COM0011 Blog Post #2 - Hold tight to your smartphones

There was a recent news report in Ottawa about an increase of smartphone robberies—at bus stops, secluded pathways and other public places. Similar stories on smartphone thefts and robberies have been reported in many other big cities.

People nowadays are so dependent on their mobile devices for social networking or following the news that they won’t waste any minute while in transit, waiting for someone or a bus, or even while walking. In doing so, they often are not aware of their surroundings and provide an opportunity to robbers lurking  around them and targeting their valuable assets. 

There is a video of a robber on a bicycle who snatched a smartphone from its owner at a bus stop:

Even though the recently launched “blacklist” of lost and stolen cell phones, tablets and other wireless devices can help reduce the mobiles’ robberies and thefts by making them less valuable to the criminals, it will still be an inconvenience and/or a financial loss to the owners.

When I see people use their smartphones (or other mobile devices) in a public place even while walking or driving, I worry for them that they may be so oblivious to their surroundings that they may cause an accident, have their expensive tools robbed or put themselves into an embarrassing situation.  I have read a story about a man who texted on his smartphone while walking on a street.  He could manage to do it without looking up by just making sure he followed the feet of the person walking in front of him.  Once he did this as usual, until that person in front of him suddenly stopped and turned toward him.  He looked up and found that he had followed a woman into a women’s washroom!

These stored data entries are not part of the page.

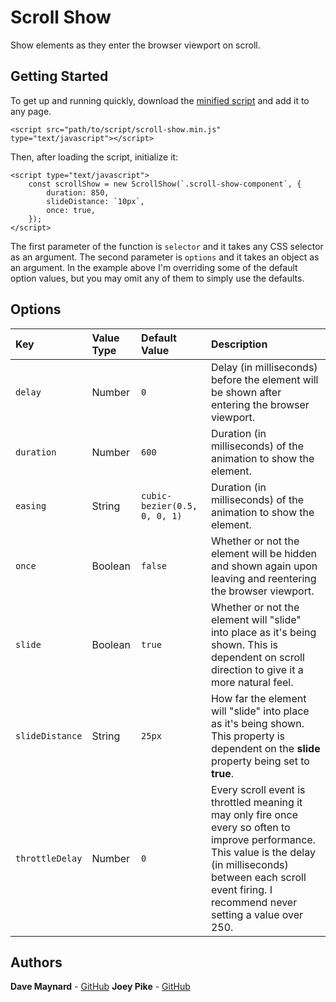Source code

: # Scroll Show
Show elements as they enter the browser viewport on scroll.

## Getting Started
To get up and running quickly, download the [minified script](https://raw.githubusercontent.com/dmaynard24/scroll-show/master/dist/scroll-show.min.js) and add it to any page.

    <script src="path/to/script/scroll-show.min.js" type="text/javascript"></script>

Then, after loading the script, initialize it:

    <script type="text/javascript">
	    const scrollShow = new ScrollShow(`.scroll-show-component`, {
		    duration: 850,
		    slideDistance: `10px`,
		    once: true,
	    });
    </script>

The first parameter of the function is ``selector`` and it takes any CSS selector as an argument. The second parameter is ``options`` and it takes an object as an argument. In the example above I'm overriding some of the default option values, but you may omit any of them to simply use the defaults.

## Options
| Key | Value Type | Default Value | Description |
|:-|:-|:-|:-|
| `delay` | Number | `0` | Delay (in milliseconds) before the element will be shown after entering the browser viewport. 
| `duration` | Number | `600` | Duration (in milliseconds) of the animation to show the element. 
| `easing` | String | `cubic-bezier(0.5, 0, 0, 1)` | Duration (in milliseconds) of the animation to show the element. 
| `once` | Boolean | `false` | Whether or not the element will be hidden and shown again upon leaving and reentering the browser viewport. 
| `slide` | Boolean | `true` | Whether or not the element will "slide" into place as it's being shown. This is dependent on scroll direction to give it a more natural feel. 
| `slideDistance` | String | `25px` | How far the element will "slide" into place as it's being shown. This property is dependent on the **slide** property being set to **true**.
| `throttleDelay` | Number | `0` | Every scroll event is throttled meaning it may only fire once every so often to improve performance. This value is the delay (in milliseconds) between each scroll event firing. I recommend never setting a value over 250.

## Authors
**Dave Maynard** - [GitHub](https://github.com/dmaynard24) 
**Joey Pike** - [GitHub](https://github.com/jpike97)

Some smartphone users feel obliged to be constantly checking for messages and news because their bosses have put such pressure on them.  However, some companies like Volkswagen, BMW, Goldman Sachs, WholsCarrus, Matter Communications and Batchbook now realize that giving their employees a break from instant communication is better for their businesses, because employees less stressed are better for their companies. I hope that those employees can really take advantage of the break to spend time on offline activities that benefit them in relationships and health. I also wonder whether any Canadian companies are taking similar measures of mandatory digital breaks.